- Location of Ramkanda
- Coordinates: 23°50′N 83°52′E﻿ / ﻿23.84°N 83.87°E
- Country: India
- State: Jharkhand
- District: Garhwa
- Block: Ramkanda

Languages
- • Official: Bhojpuri, Hindi
- Time zone: UTC+5:30 (IST)
- PIN: 822125
- Vehicle registration: JH

= Ramkanda Garhwa =

Ramkanda is one of the administrative blocks of Garhwa district, Jharkhand state, India.

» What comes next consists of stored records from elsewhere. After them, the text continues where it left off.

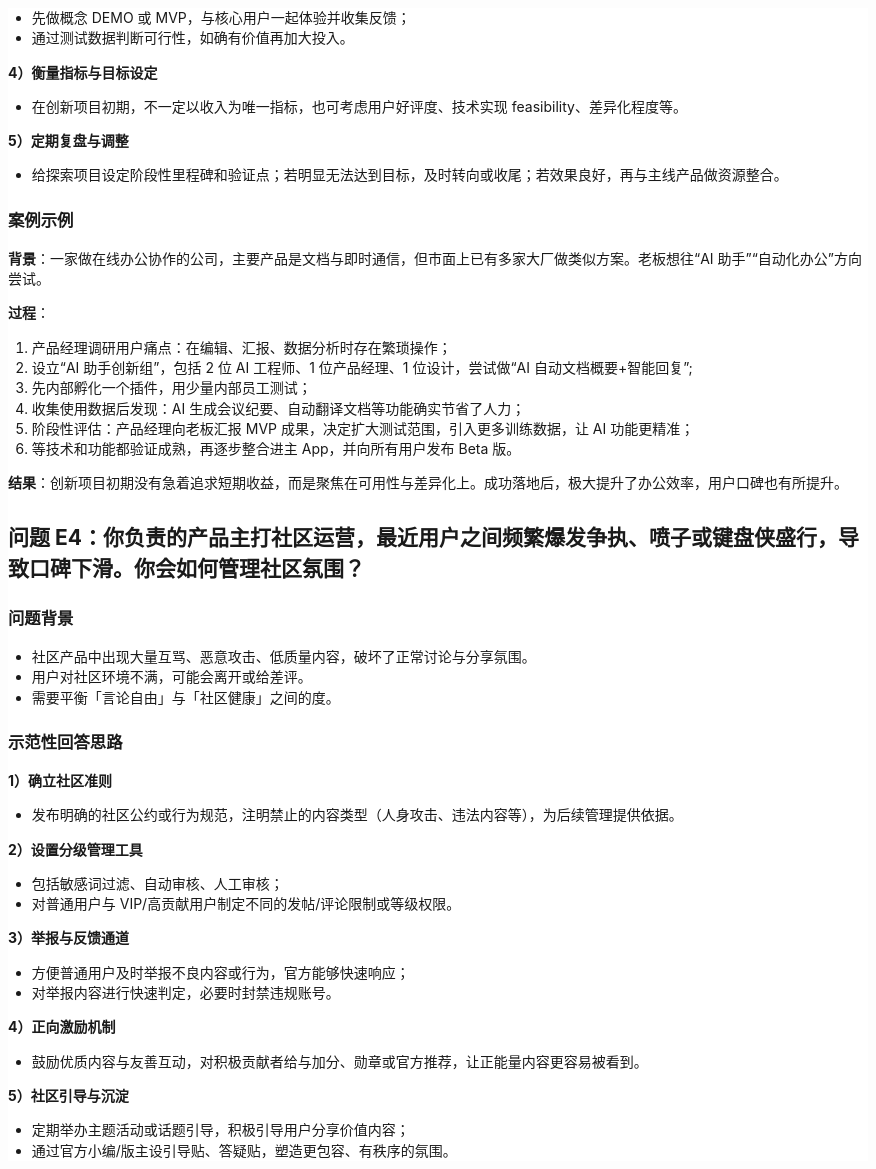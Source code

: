 *   先做概念 DEMO 或 MVP，与核心用户一起体验并收集反馈；
*   通过测试数据判断可行性，如确有价值再加大投入。

**4）衡量指标与目标设定**

*   在创新项目初期，不一定以收入为唯一指标，也可考虑用户好评度、技术实现 feasibility、差异化程度等。

**5）定期复盘与调整**

*   给探索项目设定阶段性里程碑和验证点；若明显无法达到目标，及时转向或收尾；若效果良好，再与主线产品做资源整合。

### 案例示例

**背景**：一家做在线办公协作的公司，主要产品是文档与即时通信，但市面上已有多家大厂做类似方案。老板想往“AI 助手”“自动化办公”方向尝试。

**过程**：

1.  产品经理调研用户痛点：在编辑、汇报、数据分析时存在繁琐操作；
2.  设立“AI 助手创新组”，包括 2 位 AI 工程师、1 位产品经理、1 位设计，尝试做“AI 自动文档概要+智能回复”;
3.  先内部孵化一个插件，用少量内部员工测试；
4.  收集使用数据后发现：AI 生成会议纪要、自动翻译文档等功能确实节省了人力；
5.  阶段性评估：产品经理向老板汇报 MVP 成果，决定扩大测试范围，引入更多训练数据，让 AI 功能更精准；
6.  等技术和功能都验证成熟，再逐步整合进主 App，并向所有用户发布 Beta 版。

**结果**：创新项目初期没有急着追求短期收益，而是聚焦在可用性与差异化上。成功落地后，极大提升了办公效率，用户口碑也有所提升。

## 问题 E4：你负责的产品主打社区运营，最近用户之间频繁爆发争执、喷子或键盘侠盛行，导致口碑下滑。你会如何管理社区氛围？

### 问题背景

*   社区产品中出现大量互骂、恶意攻击、低质量内容，破坏了正常讨论与分享氛围。
*   用户对社区环境不满，可能会离开或给差评。
*   需要平衡「言论自由」与「社区健康」之间的度。

### 示范性回答思路

**1）确立社区准则**

*   发布明确的社区公约或行为规范，注明禁止的内容类型（人身攻击、违法内容等），为后续管理提供依据。

**2）设置分级管理工具**

*   包括敏感词过滤、自动审核、人工审核；
*   对普通用户与 VIP/高贡献用户制定不同的发帖/评论限制或等级权限。

**3）举报与反馈通道**

*   方便普通用户及时举报不良内容或行为，官方能够快速响应；
*   对举报内容进行快速判定，必要时封禁违规账号。

**4）正向激励机制**

*   鼓励优质内容与友善互动，对积极贡献者给与加分、勋章或官方推荐，让正能量内容更容易被看到。

**5）社区引导与沉淀**

*   定期举办主题活动或话题引导，积极引导用户分享价值内容；
*   通过官方小编/版主设引导贴、答疑贴，塑造更包容、有秩序的氛围。
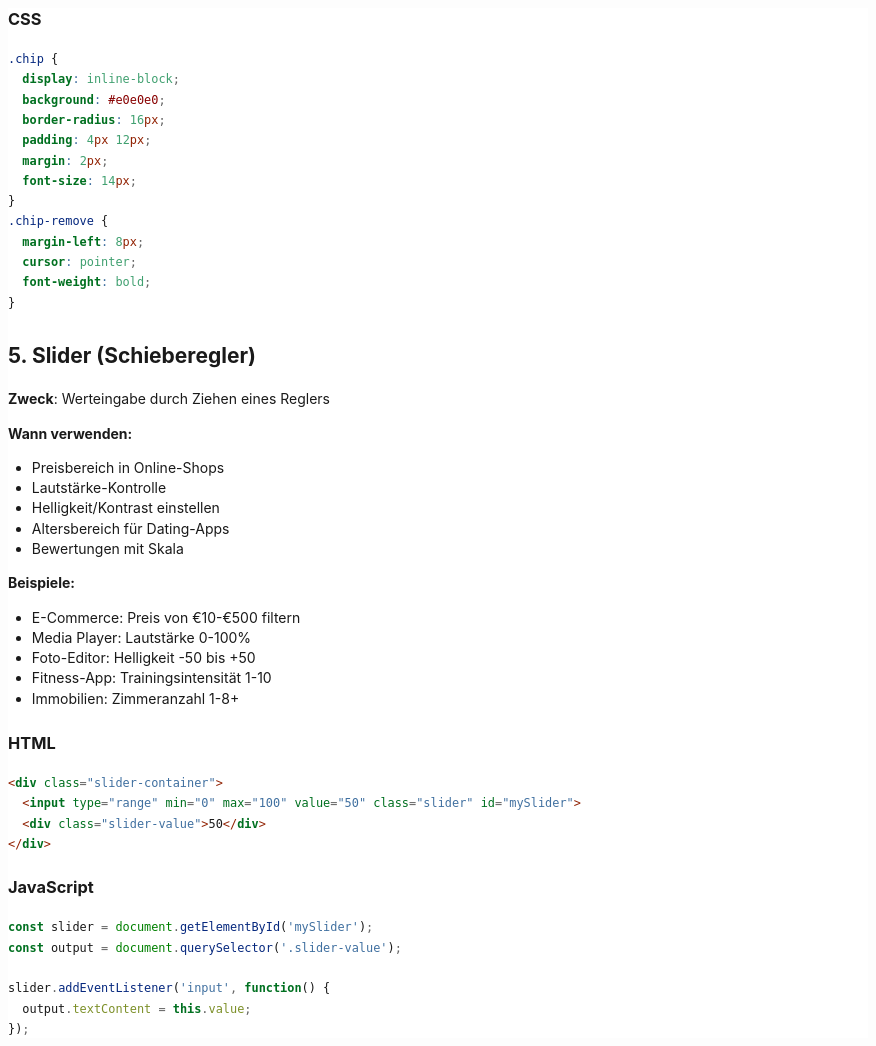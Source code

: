 ### CSS
```css
.chip {
  display: inline-block;
  background: #e0e0e0;
  border-radius: 16px;
  padding: 4px 12px;
  margin: 2px;
  font-size: 14px;
}
.chip-remove {
  margin-left: 8px;
  cursor: pointer;
  font-weight: bold;
}
```

## 5. Slider (Schieberegler)
**Zweck**: Werteingabe durch Ziehen eines Reglers

**Wann verwenden:**
- Preisbereich in Online-Shops
- Lautstärke-Kontrolle
- Helligkeit/Kontrast einstellen
- Altersbereich für Dating-Apps
- Bewertungen mit Skala

**Beispiele:**
- E-Commerce: Preis von €10-€500 filtern
- Media Player: Lautstärke 0-100%
- Foto-Editor: Helligkeit -50 bis +50
- Fitness-App: Trainingsintensität 1-10
- Immobilien: Zimmeranzahl 1-8+

### HTML
```html
<div class="slider-container">
  <input type="range" min="0" max="100" value="50" class="slider" id="mySlider">
  <div class="slider-value">50</div>
</div>
```

### JavaScript
```javascript
const slider = document.getElementById('mySlider');
const output = document.querySelector('.slider-value');

slider.addEventListener('input', function() {
  output.textContent = this.value;
});
```
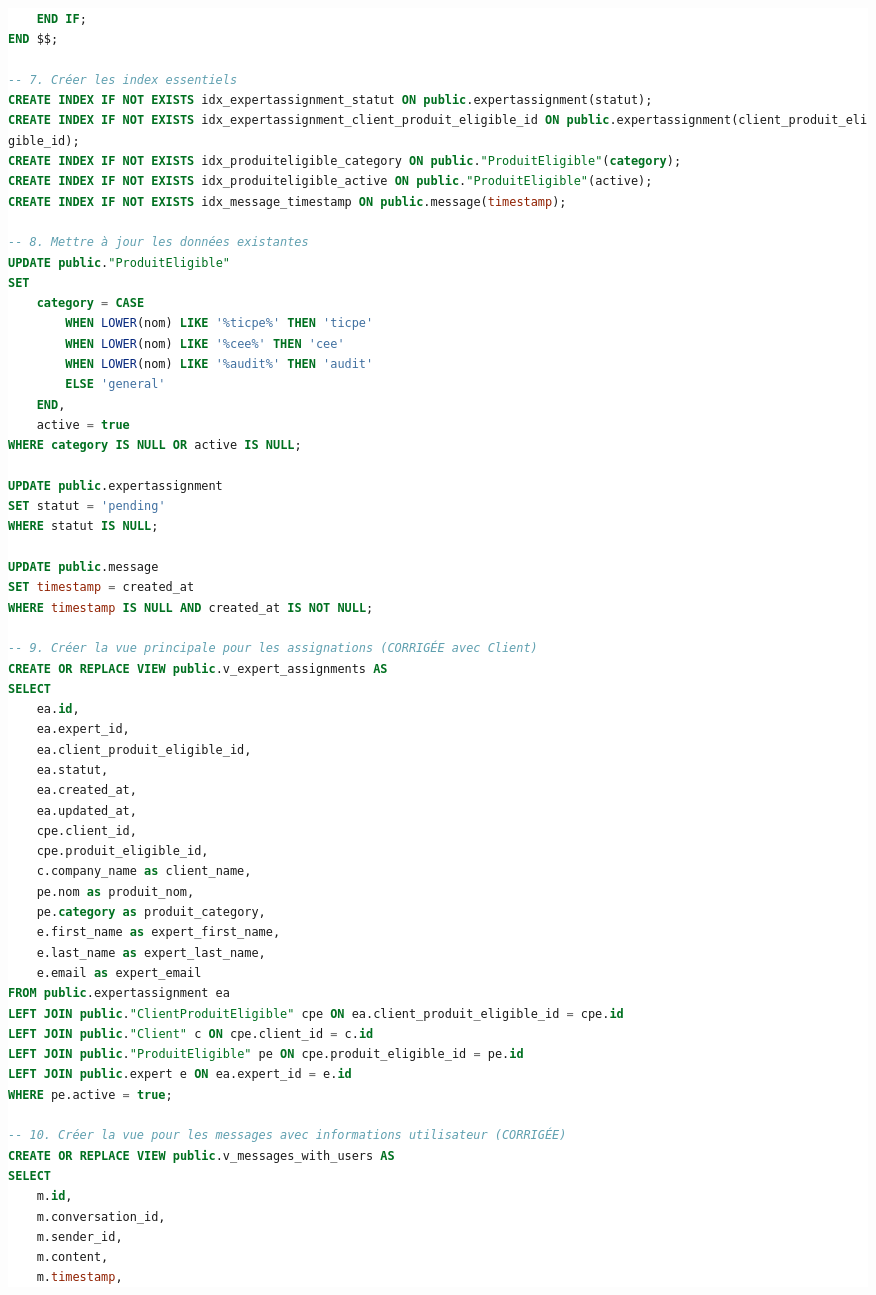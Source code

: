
 ```sql
    END IF;
END $$;

-- 7. Créer les index essentiels
CREATE INDEX IF NOT EXISTS idx_expertassignment_statut ON public.expertassignment(statut);
CREATE INDEX IF NOT EXISTS idx_expertassignment_client_produit_eligible_id ON public.expertassignment(client_produit_eligible_id);
CREATE INDEX IF NOT EXISTS idx_produiteligible_category ON public."ProduitEligible"(category);
CREATE INDEX IF NOT EXISTS idx_produiteligible_active ON public."ProduitEligible"(active);
CREATE INDEX IF NOT EXISTS idx_message_timestamp ON public.message(timestamp);

-- 8. Mettre à jour les données existantes
UPDATE public."ProduitEligible" 
SET 
    category = CASE 
        WHEN LOWER(nom) LIKE '%ticpe%' THEN 'ticpe'
        WHEN LOWER(nom) LIKE '%cee%' THEN 'cee'
        WHEN LOWER(nom) LIKE '%audit%' THEN 'audit'
        ELSE 'general'
    END,
    active = true
WHERE category IS NULL OR active IS NULL;

UPDATE public.expertassignment 
SET statut = 'pending' 
WHERE statut IS NULL;

UPDATE public.message 
SET timestamp = created_at 
WHERE timestamp IS NULL AND created_at IS NOT NULL;

-- 9. Créer la vue principale pour les assignations (CORRIGÉE avec Client)
CREATE OR REPLACE VIEW public.v_expert_assignments AS
SELECT 
    ea.id,
    ea.expert_id,
    ea.client_produit_eligible_id,
    ea.statut,
    ea.created_at,
    ea.updated_at,
    cpe.client_id,
    cpe.produit_eligible_id,
    c.company_name as client_name,
    pe.nom as produit_nom,
    pe.category as produit_category,
    e.first_name as expert_first_name,
    e.last_name as expert_last_name,
    e.email as expert_email
FROM public.expertassignment ea
LEFT JOIN public."ClientProduitEligible" cpe ON ea.client_produit_eligible_id = cpe.id
LEFT JOIN public."Client" c ON cpe.client_id = c.id
LEFT JOIN public."ProduitEligible" pe ON cpe.produit_eligible_id = pe.id
LEFT JOIN public.expert e ON ea.expert_id = e.id
WHERE pe.active = true;

-- 10. Créer la vue pour les messages avec informations utilisateur (CORRIGÉE)
CREATE OR REPLACE VIEW public.v_messages_with_users AS
SELECT 
    m.id,
    m.conversation_id,
    m.sender_id,
    m.content,
    m.timestamp,
```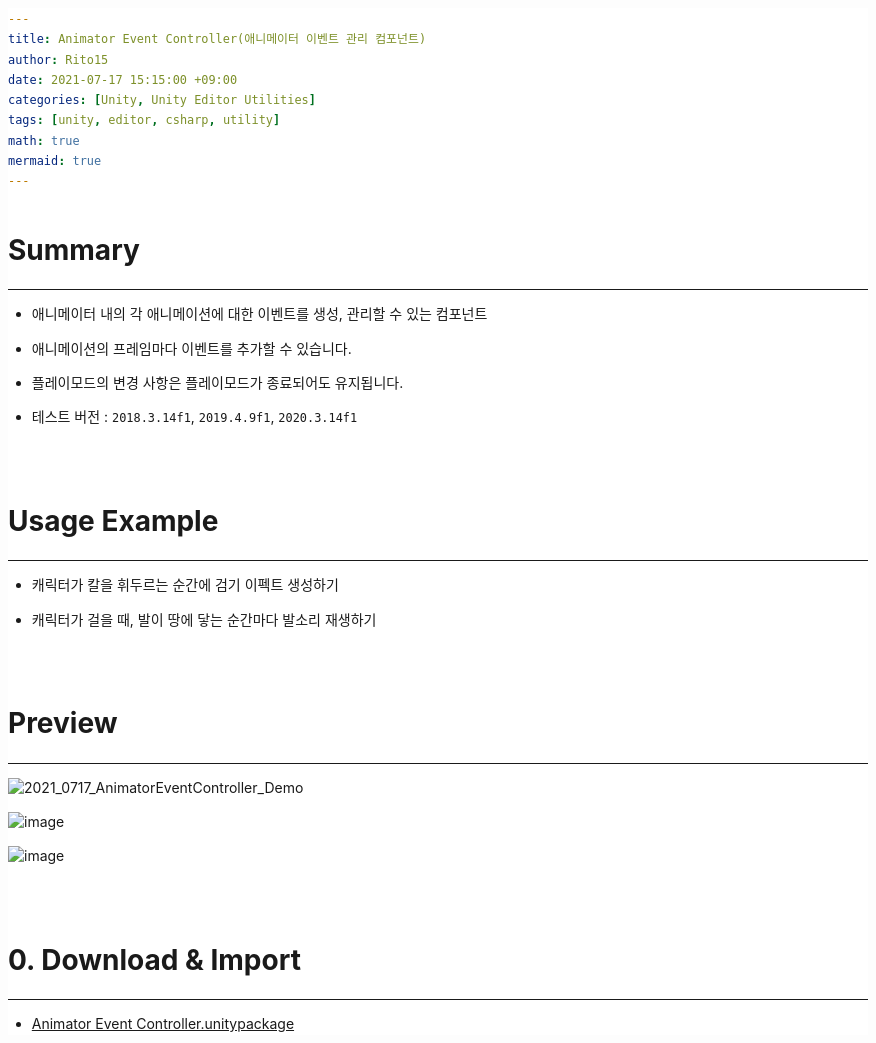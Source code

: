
 ```yaml
---
title: Animator Event Controller(애니메이터 이벤트 관리 컴포넌트)
author: Rito15
date: 2021-07-17 15:15:00 +09:00
categories: [Unity, Unity Editor Utilities]
tags: [unity, editor, csharp, utility]
math: true
mermaid: true
---
```


# Summary
---
- 애니메이터 내의 각 애니메이션에 대한 이벤트를 생성, 관리할 수 있는 컴포넌트

- 애니메이션의 프레임마다 이벤트를 추가할 수 있습니다.

- 플레이모드의 변경 사항은 플레이모드가 종료되어도 유지됩니다.

- 테스트 버전 : `2018.3.14f1`, `2019.4.9f1`, `2020.3.14f1`

<br>



# Usage Example
---

- 캐릭터가 칼을 휘두르는 순간에 검기 이펙트 생성하기

- 캐릭터가 걸을 때, 발이 땅에 닿는 순간마다 발소리 재생하기

<br>



# Preview
---

![2021_0717_AnimatorEventController_Demo](https://user-images.githubusercontent.com/42164422/126031259-8b185bad-ca67-4364-acd0-09893531e0c4.gif)

![image](https://user-images.githubusercontent.com/42164422/126031210-a72f06a4-a5de-470e-806d-ecfcc41cf698.png)

![image](https://user-images.githubusercontent.com/42164422/126031285-7ba0d0ed-dff0-475b-8090-937f2a0f33ba.png)

<br>



# 0. Download & Import
---
- [Animator Event Controller.unitypackage](https://github.com/rito15/Unity-Useful-Editor-Assets/releases/download/1.01/Animator-Event-Controller.unitypackage)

==About Ramkanda Garhwa Garhwa Jharkhand ==
Ramkanda a Taluka/Block/प्रखंड, close to Barwadih Junction railway station, is located 40 km from Barwadih. Ramkanda is located in south of Garhwa. It's well covered by Vodafone, Airtel, Uninor, Reliance, BSNL, Aircel, Idea, Airtel 3G, like cellular networks.

== Demographics ==
According to the 2011 census of India, Ramkanda CD block had a total population of 44,452, of which the entire population lived in rural areas. Ramkanda had a sex ratio of 973 females per 1000 males and a literacy rate of 49.01%. Population in the age range 0–6 years was 8,796. Scheduled Castes numbered 13,140 (29.56%) and Scheduled Tribes numbered 15,887 (35.74%).

Hindus are the majority community in the block.

The majority language spoken in this block is Hindi and Sadri.

==Facilities==
- Market: A small market called as Ramkanda bazar is situated in middle of the block.